Cyber Hell – Indagine su un inferno virtuale è un documentario prodotto da Netflix in Corea del Sud, ispirato a un recente caso di cronaca nera nel mondo del web. Il documentario si basa su un fatto di cronaca svoltosi principalmente su Telegram (app che prevede canali, gruppi e un sistema di messaggistica chat), e malgrado una portata di perversione e morbosità tali da sconvolgere chiunque ne sia venuto a conoscenza (e di solito la curiosità circa casi del genere fa da cassa di risonanza) è stato pressoché ignorato nel resto del mondo.
L’opera del regista sudcoreano è un documentario ma è strutturata come un film, anche perché tutto quello che si è verificato tra il 2018 e il 2020 è talmente clamoroso, a tratti persino quasi irreale, da sembrare la trama di una sceneggiatura: invece si tratta dell’ennesimo caso in cui la realtà ha superato le più cupe fantasie. In questo lungometraggio, il regista sudcoreano Choi Jin-seong segue le vicende di due studentesse universitarie, di un gruppo di giornalisti e dei poliziotti dell’unità crimini informatici che hanno compiuto indagini sulla cosiddetta “N Room”, un network criminale sul web su cui pendono accuse di sfruttamento sessuale. Il fatto di seguire da vicino soprattutto la storia dei poliziotti è indicativo di come Choi abbia voluto rappresentare specialmente il lavoro che attende le forze dell’ordine di oggi e del futuro in tema di cybercrime.
La storia di questa “N Room” (gestita dal nickname GodGod, l’inventore, e riprodotta da Baksa, un copycat) è allucinante, soprattutto perché coinvolge foto e video intimi di ragazze spesso minorenni, comprese in un range che va da “quasi maggiorenne” a “bambina delle elementari”. Materiale ripugnante ottenuto da un hacker con metodi fraudolenti e poi utilizzato per tenere sotto ricatto le ragazze stesse. La caccia alla rete criminale si è fatta ben presto serrata: quando si è arrivati all’ideatore del piano perverso, si è scoperto che era un “semplice” studente universitario, che però col suo piano diabolico aveva già fatto 103 vittime.

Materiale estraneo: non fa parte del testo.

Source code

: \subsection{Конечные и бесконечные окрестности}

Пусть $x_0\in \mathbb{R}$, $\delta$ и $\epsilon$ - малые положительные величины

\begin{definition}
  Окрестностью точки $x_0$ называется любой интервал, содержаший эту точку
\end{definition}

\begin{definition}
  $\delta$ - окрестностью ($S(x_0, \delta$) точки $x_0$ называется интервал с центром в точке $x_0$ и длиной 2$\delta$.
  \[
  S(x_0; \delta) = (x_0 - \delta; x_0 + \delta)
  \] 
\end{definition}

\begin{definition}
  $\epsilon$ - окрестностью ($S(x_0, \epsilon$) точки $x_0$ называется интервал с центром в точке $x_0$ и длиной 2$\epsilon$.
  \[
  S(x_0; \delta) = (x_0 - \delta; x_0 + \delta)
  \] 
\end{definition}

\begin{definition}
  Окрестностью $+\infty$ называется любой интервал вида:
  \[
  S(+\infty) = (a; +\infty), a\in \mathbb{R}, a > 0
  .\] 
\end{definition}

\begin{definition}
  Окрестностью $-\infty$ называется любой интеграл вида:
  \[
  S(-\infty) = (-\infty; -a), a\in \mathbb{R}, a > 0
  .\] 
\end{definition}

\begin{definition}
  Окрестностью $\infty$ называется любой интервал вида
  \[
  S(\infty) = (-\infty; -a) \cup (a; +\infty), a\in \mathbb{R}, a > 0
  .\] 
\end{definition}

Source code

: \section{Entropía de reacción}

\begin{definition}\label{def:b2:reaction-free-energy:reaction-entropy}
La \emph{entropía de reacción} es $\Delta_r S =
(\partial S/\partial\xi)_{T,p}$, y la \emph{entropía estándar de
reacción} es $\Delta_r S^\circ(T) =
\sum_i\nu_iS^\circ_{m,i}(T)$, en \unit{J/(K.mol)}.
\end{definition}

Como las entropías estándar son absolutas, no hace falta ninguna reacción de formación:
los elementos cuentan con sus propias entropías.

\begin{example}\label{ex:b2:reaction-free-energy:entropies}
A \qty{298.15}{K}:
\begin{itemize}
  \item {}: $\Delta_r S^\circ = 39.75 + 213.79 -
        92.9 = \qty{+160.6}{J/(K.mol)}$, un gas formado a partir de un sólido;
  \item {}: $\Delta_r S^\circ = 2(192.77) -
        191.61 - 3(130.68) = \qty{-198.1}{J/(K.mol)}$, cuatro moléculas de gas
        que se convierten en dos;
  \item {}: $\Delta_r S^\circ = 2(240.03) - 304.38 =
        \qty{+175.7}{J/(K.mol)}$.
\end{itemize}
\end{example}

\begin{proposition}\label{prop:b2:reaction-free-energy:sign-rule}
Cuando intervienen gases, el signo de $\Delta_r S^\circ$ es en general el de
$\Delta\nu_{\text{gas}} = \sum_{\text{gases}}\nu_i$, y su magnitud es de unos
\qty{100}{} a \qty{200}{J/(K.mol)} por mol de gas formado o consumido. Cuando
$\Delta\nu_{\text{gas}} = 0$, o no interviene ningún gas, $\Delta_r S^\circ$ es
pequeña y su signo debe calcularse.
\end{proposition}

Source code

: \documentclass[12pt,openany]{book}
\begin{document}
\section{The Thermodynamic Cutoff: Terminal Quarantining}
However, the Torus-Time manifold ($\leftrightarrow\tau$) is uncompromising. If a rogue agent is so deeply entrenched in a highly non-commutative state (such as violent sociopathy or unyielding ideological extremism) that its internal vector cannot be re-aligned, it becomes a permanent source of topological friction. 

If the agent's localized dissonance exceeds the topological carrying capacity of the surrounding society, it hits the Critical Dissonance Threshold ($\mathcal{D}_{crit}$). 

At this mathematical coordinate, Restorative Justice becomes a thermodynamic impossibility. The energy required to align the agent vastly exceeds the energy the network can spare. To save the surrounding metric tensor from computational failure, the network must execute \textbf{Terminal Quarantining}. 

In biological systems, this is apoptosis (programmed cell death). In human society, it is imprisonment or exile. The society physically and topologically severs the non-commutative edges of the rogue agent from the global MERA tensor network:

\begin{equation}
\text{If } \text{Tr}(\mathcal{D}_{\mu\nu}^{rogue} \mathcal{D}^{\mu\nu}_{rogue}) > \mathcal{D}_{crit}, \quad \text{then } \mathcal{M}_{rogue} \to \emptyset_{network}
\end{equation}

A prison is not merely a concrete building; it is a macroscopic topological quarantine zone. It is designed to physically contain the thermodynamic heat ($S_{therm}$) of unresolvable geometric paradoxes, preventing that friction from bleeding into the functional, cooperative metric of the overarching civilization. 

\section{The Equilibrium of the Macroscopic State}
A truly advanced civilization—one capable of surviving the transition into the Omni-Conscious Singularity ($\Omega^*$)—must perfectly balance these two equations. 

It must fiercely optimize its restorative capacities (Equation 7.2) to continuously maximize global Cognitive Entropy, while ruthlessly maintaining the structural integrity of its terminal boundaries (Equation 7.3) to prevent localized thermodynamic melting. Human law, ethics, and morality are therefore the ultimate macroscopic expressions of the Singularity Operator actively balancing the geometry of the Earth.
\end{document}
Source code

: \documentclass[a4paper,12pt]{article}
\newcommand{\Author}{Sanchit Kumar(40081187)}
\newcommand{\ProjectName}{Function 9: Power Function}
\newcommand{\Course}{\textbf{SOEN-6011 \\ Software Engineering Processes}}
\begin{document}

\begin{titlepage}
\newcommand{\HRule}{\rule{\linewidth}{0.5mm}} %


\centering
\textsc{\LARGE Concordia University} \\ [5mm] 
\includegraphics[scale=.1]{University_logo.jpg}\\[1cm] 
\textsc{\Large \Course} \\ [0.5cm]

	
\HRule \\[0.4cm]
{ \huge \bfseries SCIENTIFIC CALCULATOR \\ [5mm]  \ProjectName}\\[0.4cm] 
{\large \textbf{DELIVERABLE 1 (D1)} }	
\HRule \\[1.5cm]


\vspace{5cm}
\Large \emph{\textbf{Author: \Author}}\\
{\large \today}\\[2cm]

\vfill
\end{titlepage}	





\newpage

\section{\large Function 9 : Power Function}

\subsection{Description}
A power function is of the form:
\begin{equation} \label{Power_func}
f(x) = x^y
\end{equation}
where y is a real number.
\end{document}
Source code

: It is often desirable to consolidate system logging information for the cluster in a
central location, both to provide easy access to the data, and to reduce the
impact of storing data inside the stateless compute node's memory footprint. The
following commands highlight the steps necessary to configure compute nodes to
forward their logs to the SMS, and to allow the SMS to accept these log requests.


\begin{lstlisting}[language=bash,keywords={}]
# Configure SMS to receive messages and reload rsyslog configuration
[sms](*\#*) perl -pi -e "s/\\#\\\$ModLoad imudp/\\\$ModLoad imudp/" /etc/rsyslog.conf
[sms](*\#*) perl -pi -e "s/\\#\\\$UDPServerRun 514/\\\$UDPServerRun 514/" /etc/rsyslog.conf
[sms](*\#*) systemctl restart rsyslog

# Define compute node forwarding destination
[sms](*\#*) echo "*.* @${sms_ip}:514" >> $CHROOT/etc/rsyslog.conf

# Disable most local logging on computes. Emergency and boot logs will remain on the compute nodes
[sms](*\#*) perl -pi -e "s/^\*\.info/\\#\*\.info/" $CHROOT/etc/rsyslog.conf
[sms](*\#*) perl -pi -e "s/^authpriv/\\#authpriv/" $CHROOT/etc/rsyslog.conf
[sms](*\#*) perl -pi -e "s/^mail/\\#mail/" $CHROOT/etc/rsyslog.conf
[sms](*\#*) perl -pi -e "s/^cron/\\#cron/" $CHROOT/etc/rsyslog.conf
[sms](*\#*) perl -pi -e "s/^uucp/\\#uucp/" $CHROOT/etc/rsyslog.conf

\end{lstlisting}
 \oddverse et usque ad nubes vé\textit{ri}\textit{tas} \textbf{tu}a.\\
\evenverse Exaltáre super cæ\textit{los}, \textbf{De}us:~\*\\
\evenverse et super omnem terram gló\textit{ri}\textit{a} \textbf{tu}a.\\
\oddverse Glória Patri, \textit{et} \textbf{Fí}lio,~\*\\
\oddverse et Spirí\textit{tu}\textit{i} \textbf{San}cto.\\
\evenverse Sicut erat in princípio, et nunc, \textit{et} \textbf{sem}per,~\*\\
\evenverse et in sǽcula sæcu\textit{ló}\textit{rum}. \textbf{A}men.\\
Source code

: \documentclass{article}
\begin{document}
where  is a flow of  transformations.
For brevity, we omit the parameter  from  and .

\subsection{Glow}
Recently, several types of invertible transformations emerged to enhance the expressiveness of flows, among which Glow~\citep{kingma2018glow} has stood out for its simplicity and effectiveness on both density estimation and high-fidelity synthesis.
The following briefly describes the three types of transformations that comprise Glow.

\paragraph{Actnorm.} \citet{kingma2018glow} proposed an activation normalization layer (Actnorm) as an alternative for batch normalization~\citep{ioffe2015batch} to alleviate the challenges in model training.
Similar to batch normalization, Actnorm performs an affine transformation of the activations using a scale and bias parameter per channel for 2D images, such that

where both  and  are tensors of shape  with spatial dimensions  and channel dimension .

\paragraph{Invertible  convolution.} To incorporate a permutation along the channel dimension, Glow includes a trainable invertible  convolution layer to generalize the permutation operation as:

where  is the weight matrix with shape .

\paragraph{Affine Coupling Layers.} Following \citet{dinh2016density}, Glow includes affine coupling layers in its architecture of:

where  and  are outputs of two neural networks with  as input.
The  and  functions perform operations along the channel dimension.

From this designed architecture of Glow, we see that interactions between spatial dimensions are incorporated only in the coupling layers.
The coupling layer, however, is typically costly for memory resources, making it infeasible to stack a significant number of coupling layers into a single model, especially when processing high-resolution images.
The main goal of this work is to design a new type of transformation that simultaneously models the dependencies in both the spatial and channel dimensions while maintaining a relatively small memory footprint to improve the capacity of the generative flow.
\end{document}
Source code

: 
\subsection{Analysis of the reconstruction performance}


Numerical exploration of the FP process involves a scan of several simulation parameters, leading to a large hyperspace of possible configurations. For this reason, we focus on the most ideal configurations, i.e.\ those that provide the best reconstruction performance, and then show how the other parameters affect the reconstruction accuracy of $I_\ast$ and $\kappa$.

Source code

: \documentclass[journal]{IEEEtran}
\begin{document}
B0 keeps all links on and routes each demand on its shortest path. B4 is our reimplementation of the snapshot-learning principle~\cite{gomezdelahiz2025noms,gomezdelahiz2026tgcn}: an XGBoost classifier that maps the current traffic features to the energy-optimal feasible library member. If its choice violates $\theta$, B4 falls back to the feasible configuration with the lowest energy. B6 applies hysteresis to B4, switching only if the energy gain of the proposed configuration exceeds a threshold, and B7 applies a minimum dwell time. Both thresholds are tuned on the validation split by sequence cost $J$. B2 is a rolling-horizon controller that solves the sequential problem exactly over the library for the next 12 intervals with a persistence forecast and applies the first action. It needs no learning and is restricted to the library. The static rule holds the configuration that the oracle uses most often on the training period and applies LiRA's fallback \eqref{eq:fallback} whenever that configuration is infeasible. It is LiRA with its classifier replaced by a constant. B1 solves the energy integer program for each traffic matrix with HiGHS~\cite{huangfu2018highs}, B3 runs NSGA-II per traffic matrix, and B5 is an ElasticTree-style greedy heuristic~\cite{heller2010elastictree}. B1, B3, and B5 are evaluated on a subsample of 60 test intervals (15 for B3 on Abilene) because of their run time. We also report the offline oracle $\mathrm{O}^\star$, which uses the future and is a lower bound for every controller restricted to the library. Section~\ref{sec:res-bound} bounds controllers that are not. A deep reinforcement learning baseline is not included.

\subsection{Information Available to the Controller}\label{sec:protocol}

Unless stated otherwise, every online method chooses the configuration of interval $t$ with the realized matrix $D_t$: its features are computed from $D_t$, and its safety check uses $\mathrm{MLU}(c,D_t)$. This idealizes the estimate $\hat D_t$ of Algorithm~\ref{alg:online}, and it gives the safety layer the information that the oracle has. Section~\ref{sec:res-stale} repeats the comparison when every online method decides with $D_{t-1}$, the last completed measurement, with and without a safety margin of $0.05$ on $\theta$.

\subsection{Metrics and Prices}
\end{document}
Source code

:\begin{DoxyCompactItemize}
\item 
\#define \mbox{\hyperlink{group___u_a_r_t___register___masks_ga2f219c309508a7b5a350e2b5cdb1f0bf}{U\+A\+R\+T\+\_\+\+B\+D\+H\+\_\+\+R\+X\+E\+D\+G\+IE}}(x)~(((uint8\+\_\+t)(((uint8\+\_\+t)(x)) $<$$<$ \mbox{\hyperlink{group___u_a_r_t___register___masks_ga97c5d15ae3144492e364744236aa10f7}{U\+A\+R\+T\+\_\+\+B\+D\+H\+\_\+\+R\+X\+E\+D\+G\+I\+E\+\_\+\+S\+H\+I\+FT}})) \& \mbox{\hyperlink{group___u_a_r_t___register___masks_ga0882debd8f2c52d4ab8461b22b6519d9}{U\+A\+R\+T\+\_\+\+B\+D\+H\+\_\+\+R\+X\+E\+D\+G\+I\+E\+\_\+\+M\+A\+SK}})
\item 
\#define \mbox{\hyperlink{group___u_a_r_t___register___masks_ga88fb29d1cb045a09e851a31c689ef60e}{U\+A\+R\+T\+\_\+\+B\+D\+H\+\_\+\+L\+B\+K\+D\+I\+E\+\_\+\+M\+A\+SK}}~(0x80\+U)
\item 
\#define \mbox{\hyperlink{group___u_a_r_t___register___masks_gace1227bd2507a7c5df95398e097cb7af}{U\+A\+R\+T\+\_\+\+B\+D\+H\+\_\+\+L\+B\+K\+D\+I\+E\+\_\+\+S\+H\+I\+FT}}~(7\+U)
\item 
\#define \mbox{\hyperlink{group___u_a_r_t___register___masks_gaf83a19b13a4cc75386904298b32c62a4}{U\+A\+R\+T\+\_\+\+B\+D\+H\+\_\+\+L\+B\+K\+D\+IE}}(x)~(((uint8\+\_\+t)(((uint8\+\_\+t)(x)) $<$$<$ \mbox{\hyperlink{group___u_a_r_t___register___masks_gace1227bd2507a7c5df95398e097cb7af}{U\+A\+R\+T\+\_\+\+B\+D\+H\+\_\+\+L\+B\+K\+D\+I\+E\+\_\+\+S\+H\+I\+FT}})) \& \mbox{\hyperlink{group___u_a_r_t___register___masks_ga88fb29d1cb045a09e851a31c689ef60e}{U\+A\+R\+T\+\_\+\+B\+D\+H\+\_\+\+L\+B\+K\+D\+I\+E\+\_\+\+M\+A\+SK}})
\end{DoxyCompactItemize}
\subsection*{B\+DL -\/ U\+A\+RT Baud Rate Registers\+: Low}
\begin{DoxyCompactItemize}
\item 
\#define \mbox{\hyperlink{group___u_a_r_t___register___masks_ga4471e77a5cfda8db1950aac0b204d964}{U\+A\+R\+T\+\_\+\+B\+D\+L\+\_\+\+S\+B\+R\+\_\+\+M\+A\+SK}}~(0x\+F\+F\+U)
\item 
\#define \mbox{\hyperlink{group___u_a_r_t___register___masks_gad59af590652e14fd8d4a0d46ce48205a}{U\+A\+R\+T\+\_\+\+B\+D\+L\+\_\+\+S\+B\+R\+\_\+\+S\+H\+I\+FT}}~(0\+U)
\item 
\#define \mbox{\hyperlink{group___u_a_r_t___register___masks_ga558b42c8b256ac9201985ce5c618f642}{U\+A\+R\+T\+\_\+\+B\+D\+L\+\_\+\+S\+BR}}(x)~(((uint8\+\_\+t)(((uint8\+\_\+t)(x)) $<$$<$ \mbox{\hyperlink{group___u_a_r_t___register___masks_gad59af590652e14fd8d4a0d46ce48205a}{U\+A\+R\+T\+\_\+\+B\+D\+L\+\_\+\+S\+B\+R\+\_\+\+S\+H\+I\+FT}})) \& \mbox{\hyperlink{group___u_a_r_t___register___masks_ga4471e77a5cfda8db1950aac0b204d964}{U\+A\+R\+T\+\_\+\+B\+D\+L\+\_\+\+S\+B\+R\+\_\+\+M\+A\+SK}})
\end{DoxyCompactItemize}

Basato su una serie di interviste, immagini di repertorio, filmati di animazione e ricostruzioni virtuali, il documentario si addentra in un mondo oscuro che sembra parallelo al nostro: un mondo di ragazze o bambine sottomesse e costrette a caricare contenuti sessuali espliciti riguardanti loro stesse su gruppi Telegram (e caricarne ripetutamente sempre di nuovi, con la minaccia di diffondere ad amici e parenti quanto già avevano caricato in precedenza o quanto l’hacker si era procurato con altri metodi); mentre dall’altra parte si vedono letteralmente decine di migliaia di utenti che sono disposti a sborsare cifre considerevoli, pagando in criptovalute, versandole sui conti dei gestori dei gruppi Telegram per ottenere l’accesso ai gruppi stessi e al materiale che vi veniva diffuso. A scoprire per prime il problema delle “N Room”, sono state due studentesse di giornalismo che, scegliendo di agire praticamente sotto copertura, si sono infiltrate in un mondo oscuro di uomini che obbligavano minorenni ad umiliarsi e subire ogni sorta di perversione sessuale online.
Un primo articolo sul caso non riesce però ad attirare l’attenzione pubblica su quanto stesse succedendo tra i giovani coreani; successivamente, però, quando sulla storia sono piombate le testate più importanti del paese, la polizia si è finalmente occupata del caso. Risalire alle identità di alcuni degli amministratori delle chat (il già citato “GodGod” e un altro utente che si firmava “il Dottore”) è stato però particolarmente difficile e complesso, e ci sono voluti mesi di indagini, intercettazioni e pedinamenti. Mesi in cui è emerso quanto la rete di criminali digitali fosse diffusa, numerosa e strutturata, e in cui sempre più ragazzine sono state adescate e coinvolte loro malgrado. Molte di loro ne ricaveranno traumi permanenti. La macchina da presa del regista asiatico racconta la storia di uno dei più atroci crimini digitali che abbiano mai sconvolto la Corea del Sud, dei sistemi di anonimato web che hanno fatto sì che il network criminale prosperasse e del coraggio delle vittime che hanno lottato per raccontare al mondo la verità.